Die Kapazität zur Gasaufnahme des porösen Wassers hingegen übersteige die aller bislang bekannten sauerstofftragenden Flüssigkeiten, schreiben die Studienautoren um den Harvard-Forscher Daniel Erdosy. Andere poröse Flüssigkeiten stellt man her, indem man darin Partikel löst, die einen so kleinen Hohlraum haben, dass nur Gas-, aber keine Flüssigkeitsteilchen hineinschlüpfen können. Diese Methode ist für Wasser jedoch nicht praktikabel: H₂O-Moleküle sind klein genug, um ebenfalls in für Gas vorgesehene Käfige einzudringen.
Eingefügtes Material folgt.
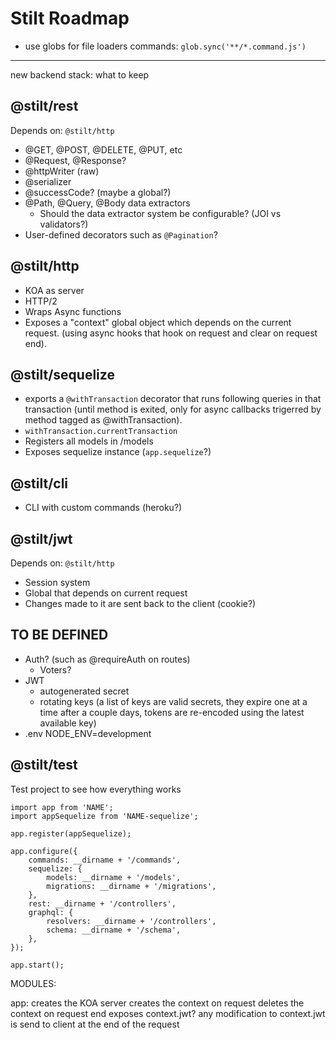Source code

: # Stilt Roadmap

- use globs for file loaders
    commands: `glob.sync('**/*.command.js')`

---

new backend stack: what to keep

## @stilt/rest

Depends on: `@stilt/http`

- @GET, @POST, @DELETE, @PUT, etc
- @Request, @Response?
- @httpWriter (raw)
- @serializer
- @successCode? (maybe a global?)
- @Path, @Query, @Body data extractors
    - Should the data extractor system be configurable? (JOI vs validators?)
- User-defined decorators such as `@Pagination`?

## @stilt/http

- KOA as server
- HTTP/2
- Wraps Async functions
- Exposes a "context" global object which depends on the current request. (using async hooks that hook on request and clear on request end).

## @stilt/sequelize

- exports a `@withTransaction` decorator that runs following queries in that
transaction (until method is exited, only for async callbacks trigerred by method tagged as @withTransaction).
- `withTransaction.currentTransaction`
- Registers all models in /models
- Exposes sequelize instance (`app.sequelize`?)

## @stilt/cli

- CLI with custom commands (heroku?)

## @stilt/jwt

Depends on: `@stilt/http`

- Session system
- Global that depends on current request
- Changes made to it are sent back to the client (cookie?)


## TO BE DEFINED

- Auth? (such as @requireAuth on routes)
    - Voters?
- JWT
	- autogenerated secret
	- rotating keys (a list of keys are valid secrets, they expire one at a time after a couple days, tokens are re-encoded using the latest available key)
- .env
	NODE_ENV=development

## @stilt/test

Test project to see how everything works

```
import app from 'NAME';
import appSequelize from 'NAME-sequelize';

app.register(appSequelize);

app.configure({
	commands: __dirname + '/commands',
	sequelize: {
		models: __dirname + '/models',
		migrations: __dirname + '/migrations',
	},
	rest: __dirname + '/controllers',
	graphql: {
		resolvers: __dirname + '/controllers',
		schema: __dirname + '/schema',
	},
});

app.start();
```

MODULES:

app:
	creates the KOA server
	creates the context on request
	deletes the context on request end
	exposes context.jwt?
		any modification to context.jwt is send to client at the end of the request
Stattdessen nutzen die Forschenden um Erdosy aus, dass es für Wasser thermodynamisch ungünstig ist, in die Poren bestimmter Kristalle einzudringen, da diese außen hydrophil, also wasseranziehend sind, innen jedoch hydrophob - und dort trocken bleiben. Bei solchen porösen Materialien handelt es sich einerseits um Silicalit-1, eine anorganische Verbindung aus der Stoffgruppe der Zeolithe, sowie andererseits um sogenannte metallorganische Gerüstverbindungen, kurz MOFs (metal-organic frameworks).

"Im Endeffekt ist ein Zeolith ein poröser Stein, den die Forscher als Pulver herstellen und dann im Wasser verteilen", erklärt der Chemiker Alexander Knebel, der an der Universität Jena an porösen Materialien forscht. "Die kolloidale Lösung, die feine Verteilung der Nanopartikel, die im Wasser schwimmen und nicht absinken, das ist der Clou." Durch die Dispersion der mikroporösen Kristalle können Konzentrationen von bis zu 40 Prozent erreicht werden - und eine entsprechend hohe Gasaufnahmefähigkeit.

Trotzdem sieht Knebel noch viel Entwicklungsarbeit auf die US-Wissenschaftler zukommen: "Man ist noch meilenweit von medizinischen Anwendungen zur direkten Injektion in die Blutbahn entfernt." Grund dafür sei, dass klinische Zulassungsverfahren grundsätzlich sehr lange dauern und dass Silizium, das in dem verwendeten Silicalit-1 vorkommt, vom Körper nur in geringem Maße abgebaut wird. Es sei jedoch realistisch, eine künstliche Lunge mit Hilfe einer porösen Flüssigkeit mit Sauerstoff zu beliefern.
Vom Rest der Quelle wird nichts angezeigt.